**DATA SHOWN:**
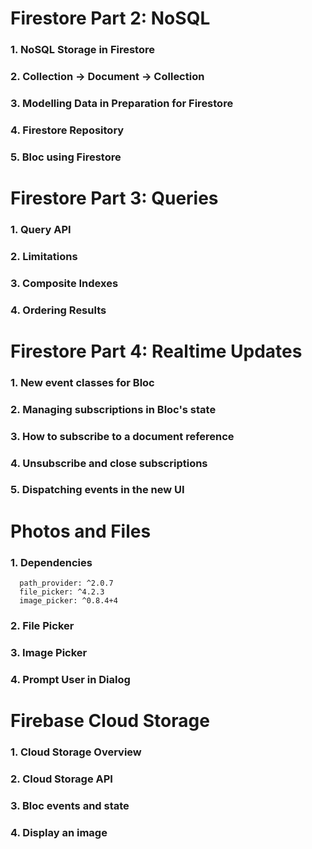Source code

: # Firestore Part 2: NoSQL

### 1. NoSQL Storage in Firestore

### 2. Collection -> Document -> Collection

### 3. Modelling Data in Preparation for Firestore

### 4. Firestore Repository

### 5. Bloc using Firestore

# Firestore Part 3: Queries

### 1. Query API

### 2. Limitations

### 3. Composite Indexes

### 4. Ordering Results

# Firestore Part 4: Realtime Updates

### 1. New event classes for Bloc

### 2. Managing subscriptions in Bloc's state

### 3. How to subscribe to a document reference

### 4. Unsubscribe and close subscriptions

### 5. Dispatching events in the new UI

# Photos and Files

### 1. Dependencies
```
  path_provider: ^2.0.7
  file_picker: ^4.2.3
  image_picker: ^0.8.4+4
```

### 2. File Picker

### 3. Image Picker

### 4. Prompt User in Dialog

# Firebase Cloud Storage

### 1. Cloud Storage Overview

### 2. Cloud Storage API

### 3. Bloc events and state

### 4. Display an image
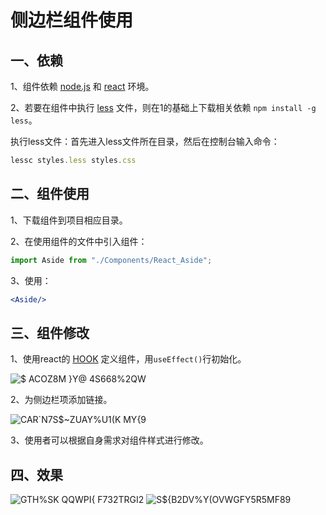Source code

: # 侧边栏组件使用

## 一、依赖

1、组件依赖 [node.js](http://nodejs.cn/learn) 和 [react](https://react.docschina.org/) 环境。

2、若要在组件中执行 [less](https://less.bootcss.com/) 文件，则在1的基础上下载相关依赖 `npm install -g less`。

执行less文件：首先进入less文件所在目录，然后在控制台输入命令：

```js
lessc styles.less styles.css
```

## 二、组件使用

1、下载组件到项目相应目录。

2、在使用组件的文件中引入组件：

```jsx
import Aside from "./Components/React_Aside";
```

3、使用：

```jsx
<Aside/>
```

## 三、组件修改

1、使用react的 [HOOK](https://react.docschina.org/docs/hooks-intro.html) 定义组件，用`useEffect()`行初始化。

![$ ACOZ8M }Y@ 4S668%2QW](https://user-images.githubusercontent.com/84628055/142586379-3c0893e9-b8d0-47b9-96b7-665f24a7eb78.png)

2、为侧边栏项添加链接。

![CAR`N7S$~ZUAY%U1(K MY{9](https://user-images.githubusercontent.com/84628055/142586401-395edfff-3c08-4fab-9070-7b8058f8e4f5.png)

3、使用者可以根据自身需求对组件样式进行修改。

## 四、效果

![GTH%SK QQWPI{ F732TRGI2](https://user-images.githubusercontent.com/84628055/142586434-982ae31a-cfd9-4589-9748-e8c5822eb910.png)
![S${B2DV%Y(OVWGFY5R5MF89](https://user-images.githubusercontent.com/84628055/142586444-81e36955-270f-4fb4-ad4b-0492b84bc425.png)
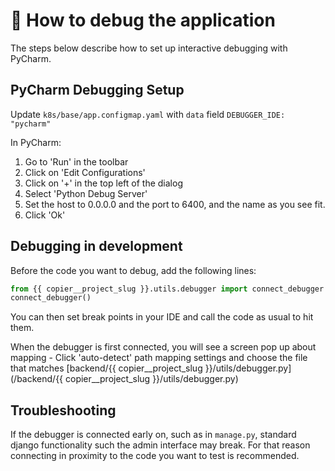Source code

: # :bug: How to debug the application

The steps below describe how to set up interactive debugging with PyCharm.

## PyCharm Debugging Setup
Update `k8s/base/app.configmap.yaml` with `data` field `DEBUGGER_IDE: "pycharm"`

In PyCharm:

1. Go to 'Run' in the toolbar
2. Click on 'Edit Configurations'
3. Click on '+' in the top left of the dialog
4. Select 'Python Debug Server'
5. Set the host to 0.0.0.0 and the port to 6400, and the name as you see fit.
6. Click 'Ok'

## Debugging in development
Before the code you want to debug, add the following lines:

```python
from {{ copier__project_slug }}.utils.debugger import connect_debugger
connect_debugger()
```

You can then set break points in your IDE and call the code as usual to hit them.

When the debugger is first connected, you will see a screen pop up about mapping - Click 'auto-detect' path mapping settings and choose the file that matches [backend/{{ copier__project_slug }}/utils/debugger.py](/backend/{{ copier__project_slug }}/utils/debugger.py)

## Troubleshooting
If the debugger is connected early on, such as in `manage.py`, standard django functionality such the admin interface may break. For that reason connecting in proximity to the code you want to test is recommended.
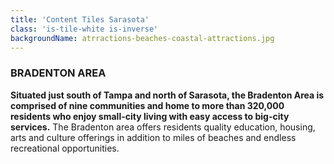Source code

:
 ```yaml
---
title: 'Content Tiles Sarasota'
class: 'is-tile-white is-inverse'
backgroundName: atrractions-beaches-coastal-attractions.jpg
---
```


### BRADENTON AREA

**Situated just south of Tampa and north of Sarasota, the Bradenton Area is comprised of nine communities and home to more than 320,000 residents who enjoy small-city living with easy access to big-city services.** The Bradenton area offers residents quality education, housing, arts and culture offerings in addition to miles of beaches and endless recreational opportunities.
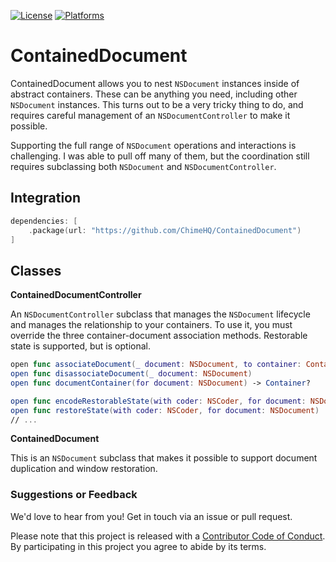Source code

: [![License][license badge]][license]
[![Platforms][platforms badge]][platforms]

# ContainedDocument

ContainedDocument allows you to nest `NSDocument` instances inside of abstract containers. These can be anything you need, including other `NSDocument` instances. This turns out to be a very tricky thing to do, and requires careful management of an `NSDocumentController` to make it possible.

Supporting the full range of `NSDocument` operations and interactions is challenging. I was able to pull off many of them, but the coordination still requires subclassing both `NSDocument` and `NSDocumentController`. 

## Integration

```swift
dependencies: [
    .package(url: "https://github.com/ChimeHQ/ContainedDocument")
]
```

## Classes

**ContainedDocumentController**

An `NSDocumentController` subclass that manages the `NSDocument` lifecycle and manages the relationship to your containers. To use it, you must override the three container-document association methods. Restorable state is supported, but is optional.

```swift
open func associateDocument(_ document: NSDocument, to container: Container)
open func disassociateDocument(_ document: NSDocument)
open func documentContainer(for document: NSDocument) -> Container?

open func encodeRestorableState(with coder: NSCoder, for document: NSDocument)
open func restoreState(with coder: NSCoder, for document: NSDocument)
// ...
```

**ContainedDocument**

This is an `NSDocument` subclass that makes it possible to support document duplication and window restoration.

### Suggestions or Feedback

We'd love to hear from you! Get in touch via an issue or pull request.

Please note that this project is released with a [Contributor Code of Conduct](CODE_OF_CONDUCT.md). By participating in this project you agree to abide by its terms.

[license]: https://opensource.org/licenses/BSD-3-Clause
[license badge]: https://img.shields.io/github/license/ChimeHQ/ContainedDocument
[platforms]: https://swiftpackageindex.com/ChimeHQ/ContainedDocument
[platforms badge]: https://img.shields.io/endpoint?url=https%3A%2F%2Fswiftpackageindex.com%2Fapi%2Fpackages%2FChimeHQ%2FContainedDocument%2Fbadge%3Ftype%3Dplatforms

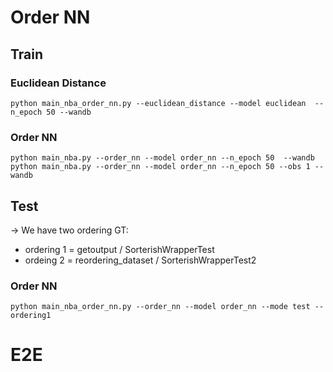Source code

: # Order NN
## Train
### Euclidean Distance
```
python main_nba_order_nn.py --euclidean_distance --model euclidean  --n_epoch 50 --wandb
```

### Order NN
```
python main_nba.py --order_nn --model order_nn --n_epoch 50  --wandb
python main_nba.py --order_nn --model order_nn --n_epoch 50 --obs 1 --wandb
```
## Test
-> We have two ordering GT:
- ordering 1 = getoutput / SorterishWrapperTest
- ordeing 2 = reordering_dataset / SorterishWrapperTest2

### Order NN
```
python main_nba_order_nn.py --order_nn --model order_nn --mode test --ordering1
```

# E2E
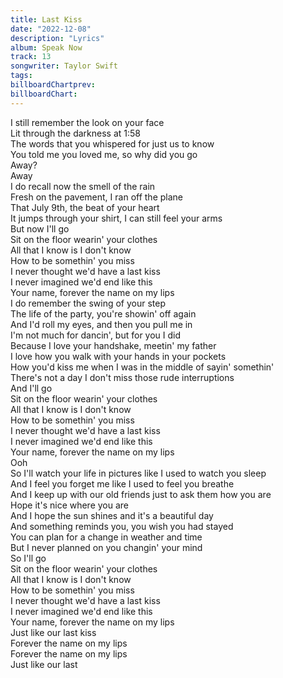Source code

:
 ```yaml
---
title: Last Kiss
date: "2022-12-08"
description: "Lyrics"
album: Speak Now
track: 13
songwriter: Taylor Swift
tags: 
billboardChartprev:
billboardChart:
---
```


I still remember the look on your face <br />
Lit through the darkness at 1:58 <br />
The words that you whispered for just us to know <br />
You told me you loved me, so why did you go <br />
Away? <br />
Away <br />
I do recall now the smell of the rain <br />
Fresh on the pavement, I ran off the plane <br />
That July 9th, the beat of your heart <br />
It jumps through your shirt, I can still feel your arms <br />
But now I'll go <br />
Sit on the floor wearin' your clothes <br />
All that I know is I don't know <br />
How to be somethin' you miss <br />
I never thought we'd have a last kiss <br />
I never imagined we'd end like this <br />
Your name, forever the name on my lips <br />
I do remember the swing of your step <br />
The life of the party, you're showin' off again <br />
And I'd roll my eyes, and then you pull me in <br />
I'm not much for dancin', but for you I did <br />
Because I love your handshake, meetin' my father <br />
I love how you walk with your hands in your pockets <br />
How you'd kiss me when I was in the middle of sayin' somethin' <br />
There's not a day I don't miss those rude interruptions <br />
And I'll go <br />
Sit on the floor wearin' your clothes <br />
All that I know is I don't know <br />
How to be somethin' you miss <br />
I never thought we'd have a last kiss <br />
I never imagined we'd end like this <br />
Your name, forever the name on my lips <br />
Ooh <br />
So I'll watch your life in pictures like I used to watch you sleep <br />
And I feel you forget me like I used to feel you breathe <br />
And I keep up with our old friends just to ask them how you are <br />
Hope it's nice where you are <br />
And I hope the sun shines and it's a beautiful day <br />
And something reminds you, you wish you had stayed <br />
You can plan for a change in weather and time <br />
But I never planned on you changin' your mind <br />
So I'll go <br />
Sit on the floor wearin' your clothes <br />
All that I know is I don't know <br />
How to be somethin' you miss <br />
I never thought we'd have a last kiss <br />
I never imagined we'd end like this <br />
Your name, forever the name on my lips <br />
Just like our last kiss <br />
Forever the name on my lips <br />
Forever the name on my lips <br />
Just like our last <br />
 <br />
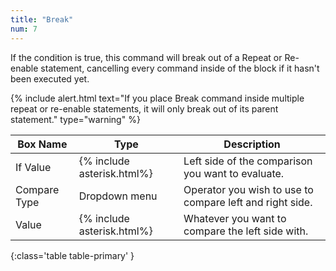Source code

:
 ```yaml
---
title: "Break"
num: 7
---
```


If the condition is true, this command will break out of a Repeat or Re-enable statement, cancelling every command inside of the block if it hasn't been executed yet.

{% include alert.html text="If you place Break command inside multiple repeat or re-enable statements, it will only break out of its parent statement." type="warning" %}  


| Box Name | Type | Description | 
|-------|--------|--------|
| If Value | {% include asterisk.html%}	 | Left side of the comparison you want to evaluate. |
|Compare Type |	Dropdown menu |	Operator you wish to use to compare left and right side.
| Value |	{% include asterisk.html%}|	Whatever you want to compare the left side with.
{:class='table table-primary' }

**HOW TO COMPLETE THIS TASK:**
In the material above, show every line where the word "possible" turns up.

**REPLY:**
ContainedDocument allows you to nest `NSDocument` instances inside of abstract containers. These can be anything you need, including other `NSDocument` instances. This turns out to be a very tricky thing to do, and requires careful management of an `NSDocumentController` to make it possible.
This is an `NSDocument` subclass that makes it possible to support document duplication and window restoration.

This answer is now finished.